DLR-RM / rl-baselines3-zoo

A training framework for Stable Baselines3 reinforcement learning agents, with hyperparameter optimization and pre-trained agents included.
MIT License
[Question] RuntimeError: Unable to sample before the end of the first episode. We recommend choosing a value for learning_starts that is greater than the maximum number of timesteps in the environment. #433

moneypi commented 5 months ago

❓ Question

I can't train "parking-v0", every time I run command python train.py --algo tqc --env parking-v0, I get an error:

(base) zhuqinghua@lcwt-DSS8440:~/workspace/rl-baselines3-zoo-master$ ./train_parking.sh
========== parking-v0 ==========
Seed: 1667912339
Loading hyperparameters from: /home/zhuqinghua/workspace/rl-baselines3-zoo-master/hyperparams/tqc.yml
Default hyperparameters for environment (ones being tuned will be overridden):
OrderedDict([('batch_size', 256),
             ('buffer_size', 300000),
             ('gamma', 0.98),
             ('learning_rate', 0.0015),
             ('n_timesteps', 100000.0),
             ('policy', 'MultiInputPolicy'),
             ('policy_kwargs', 'dict(net_arch=[512, 512, 512], n_critics=2)'),
             ('replay_buffer_class', 'HerReplayBuffer'),
              "dict( goal_selection_strategy='episode', n_sampled_goal=4, )"),
             ('tau', 0.005)])
Using 1 environments
Creating test environment
Wrapping the env in a VecTransposeImage.
Wrapping the env in a VecTransposeImage.
Using cuda device
Log path: logs/tqc/parking-v0_14
Traceback (most recent call last):
  File "train.py", line 4, in <module>
  File "/home/zhuqinghua/workspace/rl-baselines3-zoo-master/rl_zoo3/train.py", line 272, in train
  File "/home/zhuqinghua/workspace/rl-baselines3-zoo-master/rl_zoo3/exp_manager.py", line 241, in learn
    model.learn(self.n_timesteps, **kwargs)
  File "/home/zhuqinghua/miniconda3/lib/python3.8/site-packages/sb3_contrib/tqc/tqc.py", line 304, in learn
    return super().learn(
  File "/home/zhuqinghua/miniconda3/lib/python3.8/site-packages/stable_baselines3/common/off_policy_algorithm.py", line 347, in learn
    self.train(batch_size=self.batch_size, gradient_steps=gradient_steps)
  File "/home/zhuqinghua/miniconda3/lib/python3.8/site-packages/sb3_contrib/tqc/tqc.py", line 211, in train
    replay_data = self.replay_buffer.sample(batch_size, env=self._vec_normalize_env)  # type: ignore[union-attr]
  File "/home/zhuqinghua/miniconda3/lib/python3.8/site-packages/stable_baselines3/her/her_replay_buffer.py", line 198, in sample
    raise RuntimeError(
RuntimeError: Unable to sample before the end of the first episode.

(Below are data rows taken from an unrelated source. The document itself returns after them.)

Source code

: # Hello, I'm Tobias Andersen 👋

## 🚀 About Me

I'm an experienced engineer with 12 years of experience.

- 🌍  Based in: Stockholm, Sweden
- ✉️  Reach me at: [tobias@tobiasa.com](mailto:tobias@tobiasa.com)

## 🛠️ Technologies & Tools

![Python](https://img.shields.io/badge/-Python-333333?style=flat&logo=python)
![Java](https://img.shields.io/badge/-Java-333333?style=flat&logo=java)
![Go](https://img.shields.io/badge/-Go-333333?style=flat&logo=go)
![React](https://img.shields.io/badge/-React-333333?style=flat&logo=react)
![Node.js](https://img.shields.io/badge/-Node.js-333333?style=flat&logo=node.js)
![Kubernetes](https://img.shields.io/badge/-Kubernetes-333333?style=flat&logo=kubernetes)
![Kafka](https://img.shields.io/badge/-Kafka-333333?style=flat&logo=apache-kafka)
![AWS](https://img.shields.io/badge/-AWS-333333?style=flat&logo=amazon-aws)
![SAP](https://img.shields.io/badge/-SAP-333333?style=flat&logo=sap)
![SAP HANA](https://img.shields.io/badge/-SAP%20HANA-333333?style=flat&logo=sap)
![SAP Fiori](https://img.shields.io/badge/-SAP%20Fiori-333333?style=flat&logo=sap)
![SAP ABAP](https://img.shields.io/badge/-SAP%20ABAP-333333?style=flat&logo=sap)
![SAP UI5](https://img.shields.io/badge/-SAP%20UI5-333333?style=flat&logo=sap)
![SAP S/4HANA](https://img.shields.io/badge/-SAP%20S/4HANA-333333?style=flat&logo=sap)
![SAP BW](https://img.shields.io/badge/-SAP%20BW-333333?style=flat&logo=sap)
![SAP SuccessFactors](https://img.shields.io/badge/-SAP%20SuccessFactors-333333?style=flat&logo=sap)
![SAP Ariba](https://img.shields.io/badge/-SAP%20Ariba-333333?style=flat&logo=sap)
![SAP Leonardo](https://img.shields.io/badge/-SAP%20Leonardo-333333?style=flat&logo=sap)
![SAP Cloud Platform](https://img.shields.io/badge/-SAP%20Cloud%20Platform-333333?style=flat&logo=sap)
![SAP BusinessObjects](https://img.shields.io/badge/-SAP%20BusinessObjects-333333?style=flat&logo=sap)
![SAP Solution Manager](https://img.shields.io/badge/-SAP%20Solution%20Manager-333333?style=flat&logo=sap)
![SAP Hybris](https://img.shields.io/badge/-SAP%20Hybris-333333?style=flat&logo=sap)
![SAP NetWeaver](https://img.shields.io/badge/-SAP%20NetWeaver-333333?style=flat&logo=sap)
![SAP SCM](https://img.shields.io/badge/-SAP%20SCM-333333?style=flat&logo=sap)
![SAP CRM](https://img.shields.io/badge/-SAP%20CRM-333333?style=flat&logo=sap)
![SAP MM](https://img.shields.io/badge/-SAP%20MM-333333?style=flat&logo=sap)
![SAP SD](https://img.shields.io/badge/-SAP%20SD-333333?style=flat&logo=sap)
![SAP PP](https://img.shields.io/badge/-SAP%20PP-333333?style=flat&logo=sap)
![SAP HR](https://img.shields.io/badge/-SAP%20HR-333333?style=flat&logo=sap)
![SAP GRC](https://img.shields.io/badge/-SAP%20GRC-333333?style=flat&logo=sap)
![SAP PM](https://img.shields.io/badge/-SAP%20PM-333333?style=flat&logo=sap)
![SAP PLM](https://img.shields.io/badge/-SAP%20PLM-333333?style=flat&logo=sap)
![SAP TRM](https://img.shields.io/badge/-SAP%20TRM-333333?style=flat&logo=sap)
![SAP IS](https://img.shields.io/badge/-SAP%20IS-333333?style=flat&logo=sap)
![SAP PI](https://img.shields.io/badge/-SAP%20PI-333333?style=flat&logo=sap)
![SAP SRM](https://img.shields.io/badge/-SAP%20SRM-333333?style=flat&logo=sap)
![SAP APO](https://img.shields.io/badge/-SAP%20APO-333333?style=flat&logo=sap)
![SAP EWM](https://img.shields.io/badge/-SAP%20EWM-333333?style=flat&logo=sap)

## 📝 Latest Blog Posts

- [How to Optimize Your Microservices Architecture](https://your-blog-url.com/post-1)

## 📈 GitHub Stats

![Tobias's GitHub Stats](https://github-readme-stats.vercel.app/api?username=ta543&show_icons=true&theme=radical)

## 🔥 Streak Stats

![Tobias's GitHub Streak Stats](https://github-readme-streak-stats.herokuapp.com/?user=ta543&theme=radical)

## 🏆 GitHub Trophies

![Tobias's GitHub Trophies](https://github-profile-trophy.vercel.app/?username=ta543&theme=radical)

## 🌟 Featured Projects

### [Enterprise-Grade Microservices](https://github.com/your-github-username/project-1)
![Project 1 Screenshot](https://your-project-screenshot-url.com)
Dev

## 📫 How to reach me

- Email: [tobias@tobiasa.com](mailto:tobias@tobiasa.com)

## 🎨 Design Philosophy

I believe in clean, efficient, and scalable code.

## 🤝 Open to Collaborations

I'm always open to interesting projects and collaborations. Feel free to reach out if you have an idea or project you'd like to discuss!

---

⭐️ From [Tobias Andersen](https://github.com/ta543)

We recommend choosing a value for learning_starts that is greater than the maximum number of timesteps in the environment.
(base) zhuqinghua@lcwt-DSS8440:~/workspace/rl-baselines3-zoo-master$


araffin commented 5 months ago

Hello, please share the different versions of packages you are using.

qgallouedec commented 5 months ago

Can you share the versions you use (see the bug report issue template; next time use this template instead of the question template)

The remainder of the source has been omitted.